» What you will do:
Repeat the entries below exactly, missing none.

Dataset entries
——————

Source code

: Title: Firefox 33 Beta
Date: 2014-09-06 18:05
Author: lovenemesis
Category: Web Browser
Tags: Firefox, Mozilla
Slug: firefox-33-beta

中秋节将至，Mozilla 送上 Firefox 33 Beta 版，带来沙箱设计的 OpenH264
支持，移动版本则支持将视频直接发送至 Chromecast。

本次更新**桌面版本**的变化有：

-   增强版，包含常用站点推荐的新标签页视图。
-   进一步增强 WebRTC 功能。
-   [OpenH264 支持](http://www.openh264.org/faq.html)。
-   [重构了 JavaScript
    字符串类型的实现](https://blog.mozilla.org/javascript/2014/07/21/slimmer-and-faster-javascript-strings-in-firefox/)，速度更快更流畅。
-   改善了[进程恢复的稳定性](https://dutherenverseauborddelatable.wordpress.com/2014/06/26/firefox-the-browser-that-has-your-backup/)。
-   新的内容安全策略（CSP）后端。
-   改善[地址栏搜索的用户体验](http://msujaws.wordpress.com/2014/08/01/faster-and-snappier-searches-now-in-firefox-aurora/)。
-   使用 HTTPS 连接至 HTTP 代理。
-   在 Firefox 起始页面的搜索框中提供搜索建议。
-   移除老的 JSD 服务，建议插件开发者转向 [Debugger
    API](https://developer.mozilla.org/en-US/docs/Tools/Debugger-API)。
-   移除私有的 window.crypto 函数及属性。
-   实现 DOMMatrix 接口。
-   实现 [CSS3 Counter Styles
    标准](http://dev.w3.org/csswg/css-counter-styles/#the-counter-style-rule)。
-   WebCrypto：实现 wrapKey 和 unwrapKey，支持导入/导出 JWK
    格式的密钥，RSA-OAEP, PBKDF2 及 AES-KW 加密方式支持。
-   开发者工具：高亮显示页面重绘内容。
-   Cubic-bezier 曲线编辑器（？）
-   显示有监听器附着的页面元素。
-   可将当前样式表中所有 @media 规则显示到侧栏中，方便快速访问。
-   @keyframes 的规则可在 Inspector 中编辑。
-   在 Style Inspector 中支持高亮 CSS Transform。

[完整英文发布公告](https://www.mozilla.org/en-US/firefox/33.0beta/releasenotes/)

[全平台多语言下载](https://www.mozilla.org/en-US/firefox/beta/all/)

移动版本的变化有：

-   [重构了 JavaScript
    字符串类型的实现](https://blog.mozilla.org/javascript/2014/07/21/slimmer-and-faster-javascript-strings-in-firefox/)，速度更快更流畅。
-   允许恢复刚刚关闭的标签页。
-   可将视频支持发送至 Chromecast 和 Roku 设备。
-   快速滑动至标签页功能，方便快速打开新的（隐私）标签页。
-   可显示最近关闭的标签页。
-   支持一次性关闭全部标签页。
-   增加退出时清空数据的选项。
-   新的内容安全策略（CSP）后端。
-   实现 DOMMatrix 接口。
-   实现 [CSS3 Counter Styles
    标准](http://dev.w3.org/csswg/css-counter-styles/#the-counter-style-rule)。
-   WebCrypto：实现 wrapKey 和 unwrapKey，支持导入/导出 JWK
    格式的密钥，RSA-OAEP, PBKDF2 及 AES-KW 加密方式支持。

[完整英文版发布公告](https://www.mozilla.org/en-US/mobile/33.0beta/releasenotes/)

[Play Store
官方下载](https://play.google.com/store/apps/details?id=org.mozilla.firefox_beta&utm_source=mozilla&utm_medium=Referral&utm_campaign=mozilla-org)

——————

» Your solution:
Source code

: Title: Firefox 33 Beta
Date: 2014-09-06 18:05
Author: lovenemesis
Category: Web Browser
Tags: Firefox, Mozilla
Slug: firefox-33-beta

中秋节将至，Mozilla 送上 Firefox 33 Beta 版，带来沙箱设计的 OpenH264
支持，移动版本则支持将视频直接发送至 Chromecast。

本次更新**桌面版本**的变化有：

-   增强版，包含常用站点推荐的新标签页视图。
-   进一步增强 WebRTC 功能。
-   [OpenH264 支持](http://www.openh264.org/faq.html)。
-   [重构了 JavaScript
    字符串类型的实现](https://blog.mozilla.org/javascript/2014/07/21/slimmer-and-faster-javascript-strings-in-firefox/)，速度更快更流畅。
-   改善了[进程恢复的稳定性](https://dutherenverseauborddelatable.wordpress.com/2014/06/26/firefox-the-browser-that-has-your-backup/)。
-   新的内容安全策略（CSP）后端。
-   改善[地址栏搜索的用户体验](http://msujaws.wordpress.com/2014/08/01/faster-and-snappier-searches-now-in-firefox-aurora/)。
-   使用 HTTPS 连接至 HTTP 代理。
-   在 Firefox 起始页面的搜索框中提供搜索建议。
-   移除老的 JSD 服务，建议插件开发者转向 [Debugger
    API](https://developer.mozilla.org/en-US/docs/Tools/Debugger-API)。
-   移除私有的 window.crypto 函数及属性。
-   实现 DOMMatrix 接口。
-   实现 [CSS3 Counter Styles
    标准](http://dev.w3.org/csswg/css-counter-styles/#the-counter-style-rule)。
-   WebCrypto：实现 wrapKey 和 unwrapKey，支持导入/导出 JWK
    格式的密钥，RSA-OAEP, PBKDF2 及 AES-KW 加密方式支持。
-   开发者工具：高亮显示页面重绘内容。
-   Cubic-bezier 曲线编辑器（？）
-   显示有监听器附着的页面元素。
-   可将当前样式表中所有 @media 规则显示到侧栏中，方便快速访问。
-   @keyframes 的规则可在 Inspector 中编辑。
-   在 Style Inspector 中支持高亮 CSS Transform。

[完整英文发布公告](https://www.mozilla.org/en-US/firefox/33.0beta/releasenotes/)

[全平台多语言下载](https://www.mozilla.org/en-US/firefox/beta/all/)

移动版本的变化有：

-   [重构了 JavaScript
    字符串类型的实现](https://blog.mozilla.org/javascript/2014/07/21/slimmer-and-faster-javascript-strings-in-firefox/)，速度更快更流畅。
-   允许恢复刚刚关闭的标签页。
-   可将视频支持发送至 Chromecast 和 Roku 设备。
-   快速滑动至标签页功能，方便快速打开新的（隐私）标签页。
-   可显示最近关闭的标签页。
-   支持一次性关闭全部标签页。
-   增加退出时清空数据的选项。
-   新的内容安全策略（CSP）后端。
-   实现 DOMMatrix 接口。
-   实现 [CSS3 Counter Styles
    标准](http://dev.w3.org/csswg/css-counter-styles/#the-counter-style-rule)。
-   WebCrypto：实现 wrapKey 和 unwrapKey，支持导入/导出 JWK
    格式的密钥，RSA-OAEP, PBKDF2 及 AES-KW 加密方式支持。

[完整英文版发布公告](https://www.mozilla.org/en-US/mobile/33.0beta/releasenotes/)

[Play Store
官方下载](https://play.google.com/store/apps/details?id=org.mozilla.firefox_beta&utm_source=mozilla&utm_medium=Referral&utm_campaign=mozilla-org)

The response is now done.